--- START ---

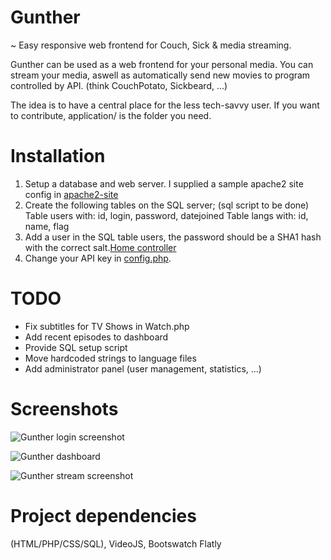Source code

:# Gunther
~ Easy responsive web frontend for Couch, Sick & media streaming.

Gunther can be used as a web frontend for your personal media. You can stream your media, aswell as automatically send new movies to program controlled by API. (think CouchPotato, Sickbeard, ...)

The idea is to have a central place for the less tech-savvy user.
If you want to contribute, application/ is the folder you need.


# Installation
1. Setup a database and web server. I supplied a sample apache2 site config in [apache2-site](/apache2-site)
2. Create the following tables on the SQL server; (sql script to be done)
    Table users with: id, login, password, datejoined
    Table langs with: id, name, flag
3. Add a user in the SQL table users, the password should be a SHA1 hash with the correct salt.[Home controller](/application/controllers/Home.php)
4. Change your API key in [config.php](/application/config.php).

# TODO
- Fix subtitles for TV Shows in Watch.php
- Add recent episodes to dashboard
- Provide SQL setup script
- Move hardcoded strings to language files
- Add administrator panel (user management, statistics, ...)

# Screenshots
![Gunther login screenshot](https://i.imgur.com/RWgQcBR.png "Login screen")

![Gunther dashboard](https://i.imgur.com/YDWSkz7.jpg "Dashboard")

![Gunther stream screenshot](https://i.imgur.com/ddidCuk.jpg "Streaming screen")



# Project dependencies
(HTML/PHP/CSS/SQL), VideoJS, Bootswatch Flatly
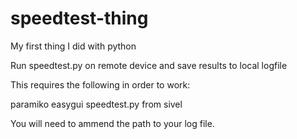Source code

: # speedtest-thing

My first thing I did with python

Run speedtest.py on remote device and save results to local logfile

This requires the following in order to work:

paramiko
easygui
speedtest.py from sivel

You will need to ammend the path to your log file. 
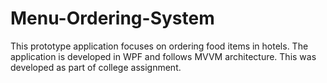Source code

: # Menu-Ordering-System
This prototype application focuses on ordering food items in hotels. The application is developed in WPF and follows MVVM architecture. This was developed as part of college assignment.
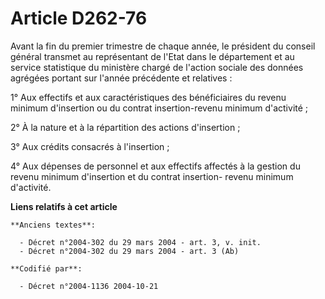 # Article D262-76

Avant la fin du premier trimestre de chaque année, le président du conseil général transmet au représentant de l'Etat dans le
département et au service statistique du ministère chargé de l'action sociale des données agrégées portant sur l'année
précédente et relatives :

1° Aux effectifs et aux caractéristiques des bénéficiaires du revenu minimum d'insertion ou du contrat insertion-revenu
minimum d'activité ;

2° À la nature et à la répartition des actions d'insertion ;

3° Aux crédits consacrés à l'insertion ;

4° Aux dépenses de personnel et aux effectifs affectés à la gestion du revenu minimum d'insertion et du contrat insertion-
revenu minimum d'activité.

**Liens relatifs à cet article**

	**Anciens textes**:

	  - Décret n°2004-302 du 29 mars 2004 - art. 3, v. init.
	  - Décret n°2004-302 du 29 mars 2004 - art. 3 (Ab)

	**Codifié par**:

	  - Décret n°2004-1136 2004-10-21

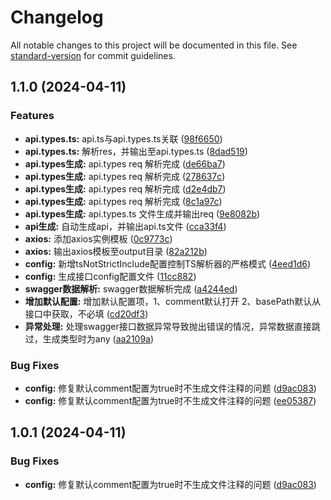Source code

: # Changelog

All notable changes to this project will be documented in this file. See [standard-version](https://github.com/conventional-changelog/standard-version) for commit guidelines.

## 1.1.0 (2024-04-11)


### Features

* **api.types.ts:** api.ts与api.types.ts关联 ([98f6650](https://github.com/TyrantL/auto-api-generator/commit/98f66503db63ae7e05fc40d19b0ac52ca9ab0c9c))
* **api.types.ts:** 解析res，并输出至api.types.ts ([8dad519](https://github.com/TyrantL/auto-api-generator/commit/8dad519aadd4f6fdb8757981be6f1350a0599757))
* **api.types生成:** api.types req 解析完成 ([de66ba7](https://github.com/TyrantL/auto-api-generator/commit/de66ba70ac7d6b5f422b6ee82d2b0a366567ef3b))
* **api.types生成:** api.types req 解析完成 ([278637c](https://github.com/TyrantL/auto-api-generator/commit/278637c9a6e0ba5efd2b0c93d6c539b1177244c9))
* **api.types生成:** api.types req 解析完成 ([d2e4db7](https://github.com/TyrantL/auto-api-generator/commit/d2e4db7366bc7f3090c373b8fcfc0fa140207303))
* **api.types生成:** api.types req 解析完成 ([8c1a97c](https://github.com/TyrantL/auto-api-generator/commit/8c1a97c43b4960a1aebc0d234fa7e2e9b7185f82))
* **api.types生成:** api.types.ts 文件生成并输出req ([9e8082b](https://github.com/TyrantL/auto-api-generator/commit/9e8082b1112ade89e65e6cf5503019fc8ddb2d32))
* **api生成:** 自动生成api，并输出api.ts文件 ([cca33f4](https://github.com/TyrantL/auto-api-generator/commit/cca33f4f59ed6ce32725c3b193e0b98455481f86))
* **axios:** 添加axios实例模板 ([0c9773c](https://github.com/TyrantL/auto-api-generator/commit/0c9773cf678a0fb76b6be3260e42a53dab9f6712))
* **axios:** 输出axios模板至output目录 ([82a212b](https://github.com/TyrantL/auto-api-generator/commit/82a212bd08bb04972a17ebeafb5def022ea16818))
* **config:** 新增tsNotStrictInclude配置控制TS解析器的严格模式 ([4eed1d6](https://github.com/TyrantL/auto-api-generator/commit/4eed1d6cac9e93f8ad17b626225ecc793908e7b5))
* **config:** 生成接口config配置文件 ([11cc882](https://github.com/TyrantL/auto-api-generator/commit/11cc882d684836ba462e47291a6ae3892cbed443))
* **swagger数据解析:** swagger数据解析完成 ([a4244ed](https://github.com/TyrantL/auto-api-generator/commit/a4244edaffb5a759b21e49549baef53d2a66c5df))
* **增加默认配置:** 增加默认配置项，1、comment默认打开 2、basePath默认从接口中获取，不必填 ([cd20df3](https://github.com/TyrantL/auto-api-generator/commit/cd20df310e4b464a64ccdbf40cb09d05ec7f4f90))
* **异常处理:** 处理swagger接口数据异常导致抛出错误的情况，异常数据直接跳过，生成类型时为any ([aa2109a](https://github.com/TyrantL/auto-api-generator/commit/aa2109ae7b8bc05baf57398f38ebec2db7c402f3))


### Bug Fixes

* **config:** 修复默认comment配置为true时不生成文件注释的问题 ([d9ac083](https://github.com/TyrantL/auto-api-generator/commit/d9ac083bb1d4143957e9d3b3c01d19697ecd2553))
* **config:** 修复默认comment配置为true时不生成文件注释的问题 ([ee05387](https://github.com/TyrantL/auto-api-generator/commit/ee0538780784c5c7420ca14744102194c0dd4a9b))

## 1.0.1 (2024-04-11)


### Bug Fixes

* **config:** 修复默认comment配置为true时不生成文件注释的问题 ([d9ac083](https://github.com/TyrantL/auto-api-generator/commit/d9ac083bb1d4143957e9d3b3c01d19697ecd2553))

--- END ---

- [THE TASK]: Print out the whole listing word for word. Leave the pictures out.

- [EXPECTED ANSWER]:
Source code

:# Gunther
~ Easy responsive web frontend for Couch, Sick & media streaming.

Gunther can be used as a web frontend for your personal media. You can stream your media, aswell as automatically send new movies to program controlled by API. (think CouchPotato, Sickbeard, ...)

The idea is to have a central place for the less tech-savvy user.
If you want to contribute, application/ is the folder you need.


# Installation
1. Setup a database and web server. I supplied a sample apache2 site config in [apache2-site](/apache2-site)
2. Create the following tables on the SQL server; (sql script to be done)
    Table users with: id, login, password, datejoined
    Table langs with: id, name, flag
3. Add a user in the SQL table users, the password should be a SHA1 hash with the correct salt.[Home controller](/application/controllers/Home.php)
4. Change your API key in [config.php](/application/config.php).

# TODO
- Fix subtitles for TV Shows in Watch.php
- Add recent episodes to dashboard
- Provide SQL setup script
- Move hardcoded strings to language files
- Add administrator panel (user management, statistics, ...)

# Screenshots
![Gunther login screenshot](https://i.imgur.com/RWgQcBR.png "Login screen")

![Gunther dashboard](https://i.imgur.com/YDWSkz7.jpg "Dashboard")

![Gunther stream screenshot](https://i.imgur.com/ddidCuk.jpg "Streaming screen")



# Project dependencies
(HTML/PHP/CSS/SQL), VideoJS, Bootswatch Flatly
Source code

: # speedtest-thing

My first thing I did with python

Run speedtest.py on remote device and save results to local logfile

This requires the following in order to work:

paramiko
easygui
speedtest.py from sivel

You will need to ammend the path to your log file. 
Source code

: # Menu-Ordering-System
This prototype application focuses on ordering food items in hotels. The application is developed in WPF and follows MVVM architecture. This was developed as part of college assignment.
 # Article D262-76

Avant la fin du premier trimestre de chaque année, le président du conseil général transmet au représentant de l'Etat dans le
département et au service statistique du ministère chargé de l'action sociale des données agrégées portant sur l'année
précédente et relatives :

1° Aux effectifs et aux caractéristiques des bénéficiaires du revenu minimum d'insertion ou du contrat insertion-revenu
minimum d'activité ;

2° À la nature et à la répartition des actions d'insertion ;

3° Aux crédits consacrés à l'insertion ;

4° Aux dépenses de personnel et aux effectifs affectés à la gestion du revenu minimum d'insertion et du contrat insertion-
revenu minimum d'activité.

**Liens relatifs à cet article**

	**Anciens textes**:

	  - Décret n°2004-302 du 29 mars 2004 - art. 3, v. init.
	  - Décret n°2004-302 du 29 mars 2004 - art. 3 (Ab)

	**Codifié par**:

	  - Décret n°2004-1136 2004-10-21

Source code

: # Changelog

All notable changes to this project will be documented in this file. See [standard-version](https://github.com/conventional-changelog/standard-version) for commit guidelines.

## 1.1.0 (2024-04-11)


### Features

* **api.types.ts:** api.ts与api.types.ts关联 ([98f6650](https://github.com/TyrantL/auto-api-generator/commit/98f66503db63ae7e05fc40d19b0ac52ca9ab0c9c))
* **api.types.ts:** 解析res，并输出至api.types.ts ([8dad519](https://github.com/TyrantL/auto-api-generator/commit/8dad519aadd4f6fdb8757981be6f1350a0599757))
* **api.types生成:** api.types req 解析完成 ([de66ba7](https://github.com/TyrantL/auto-api-generator/commit/de66ba70ac7d6b5f422b6ee82d2b0a366567ef3b))
* **api.types生成:** api.types req 解析完成 ([278637c](https://github.com/TyrantL/auto-api-generator/commit/278637c9a6e0ba5efd2b0c93d6c539b1177244c9))
* **api.types生成:** api.types req 解析完成 ([d2e4db7](https://github.com/TyrantL/auto-api-generator/commit/d2e4db7366bc7f3090c373b8fcfc0fa140207303))
* **api.types生成:** api.types req 解析完成 ([8c1a97c](https://github.com/TyrantL/auto-api-generator/commit/8c1a97c43b4960a1aebc0d234fa7e2e9b7185f82))
* **api.types生成:** api.types.ts 文件生成并输出req ([9e8082b](https://github.com/TyrantL/auto-api-generator/commit/9e8082b1112ade89e65e6cf5503019fc8ddb2d32))
* **api生成:** 自动生成api，并输出api.ts文件 ([cca33f4](https://github.com/TyrantL/auto-api-generator/commit/cca33f4f59ed6ce32725c3b193e0b98455481f86))
* **axios:** 添加axios实例模板 ([0c9773c](https://github.com/TyrantL/auto-api-generator/commit/0c9773cf678a0fb76b6be3260e42a53dab9f6712))
* **axios:** 输出axios模板至output目录 ([82a212b](https://github.com/TyrantL/auto-api-generator/commit/82a212bd08bb04972a17ebeafb5def022ea16818))
* **config:** 新增tsNotStrictInclude配置控制TS解析器的严格模式 ([4eed1d6](https://github.com/TyrantL/auto-api-generator/commit/4eed1d6cac9e93f8ad17b626225ecc793908e7b5))
* **config:** 生成接口config配置文件 ([11cc882](https://github.com/TyrantL/auto-api-generator/commit/11cc882d684836ba462e47291a6ae3892cbed443))
* **swagger数据解析:** swagger数据解析完成 ([a4244ed](https://github.com/TyrantL/auto-api-generator/commit/a4244edaffb5a759b21e49549baef53d2a66c5df))
* **增加默认配置:** 增加默认配置项，1、comment默认打开 2、basePath默认从接口中获取，不必填 ([cd20df3](https://github.com/TyrantL/auto-api-generator/commit/cd20df310e4b464a64ccdbf40cb09d05ec7f4f90))
* **异常处理:** 处理swagger接口数据异常导致抛出错误的情况，异常数据直接跳过，生成类型时为any ([aa2109a](https://github.com/TyrantL/auto-api-generator/commit/aa2109ae7b8bc05baf57398f38ebec2db7c402f3))


### Bug Fixes

* **config:** 修复默认comment配置为true时不生成文件注释的问题 ([d9ac083](https://github.com/TyrantL/auto-api-generator/commit/d9ac083bb1d4143957e9d3b3c01d19697ecd2553))
* **config:** 修复默认comment配置为true时不生成文件注释的问题 ([ee05387](https://github.com/TyrantL/auto-api-generator/commit/ee0538780784c5c7420ca14744102194c0dd4a9b))

## 1.0.1 (2024-04-11)


### Bug Fixes

* **config:** 修复默认comment配置为true时不生成文件注释的问题 ([d9ac083](https://github.com/TyrantL/auto-api-generator/commit/d9ac083bb1d4143957e9d3b3c01d19697ecd2553))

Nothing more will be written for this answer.